[Collected data]
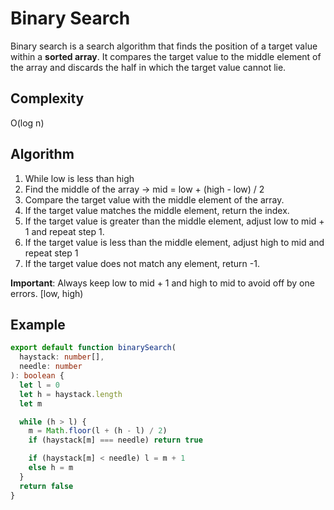 # Binary Search

Binary search is a search algorithm that finds the position of a target value
within a **sorted array**. It compares the target value to the middle element of
the array and discards the half in which the target value cannot lie.

## Complexity

O(log n)

## Algorithm

1. While low is less than high
2. Find the middle of the array -> mid = low + (high - low) / 2
3. Compare the target value with the middle element of the array.
4. If the target value matches the middle element, return the index.
5. If the target value is greater than the middle element, adjust low to mid + 1
   and repeat step 1.
6. If the target value is less than the middle element, adjust high to mid and
   repeat step 1
7. If the target value does not match any element, return -1.

**Important**: Always keep low to mid + 1 and high to mid to avoid off by one
errors. [low, high)

## Example

```typescript
export default function binarySearch(
  haystack: number[],
  needle: number
): boolean {
  let l = 0
  let h = haystack.length
  let m

  while (h > l) {
    m = Math.floor(l + (h - l) / 2)
    if (haystack[m] === needle) return true

    if (haystack[m] < needle) l = m + 1
    else h = m
  }
  return false
}
```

## Task statement
A verbatim copy of the data, free of pictures, is the expected answer.

## Task answer
 # Binary Search

Binary search is a search algorithm that finds the position of a target value
within a **sorted array**. It compares the target value to the middle element of
the array and discards the half in which the target value cannot lie.

## Complexity

O(log n)

## Algorithm

1. While low is less than high
2. Find the middle of the array -> mid = low + (high - low) / 2
3. Compare the target value with the middle element of the array.
4. If the target value matches the middle element, return the index.
5. If the target value is greater than the middle element, adjust low to mid + 1
   and repeat step 1.
6. If the target value is less than the middle element, adjust high to mid and
   repeat step 1
7. If the target value does not match any element, return -1.

**Important**: Always keep low to mid + 1 and high to mid to avoid off by one
errors. [low, high)

## Example

```typescript
export default function binarySearch(
  haystack: number[],
  needle: number
): boolean {
  let l = 0
  let h = haystack.length
  let m

  while (h > l) {
    m = Math.floor(l + (h - l) / 2)
    if (haystack[m] === needle) return true

    if (haystack[m] < needle) l = m + 1
    else h = m
  }
  return false
}
```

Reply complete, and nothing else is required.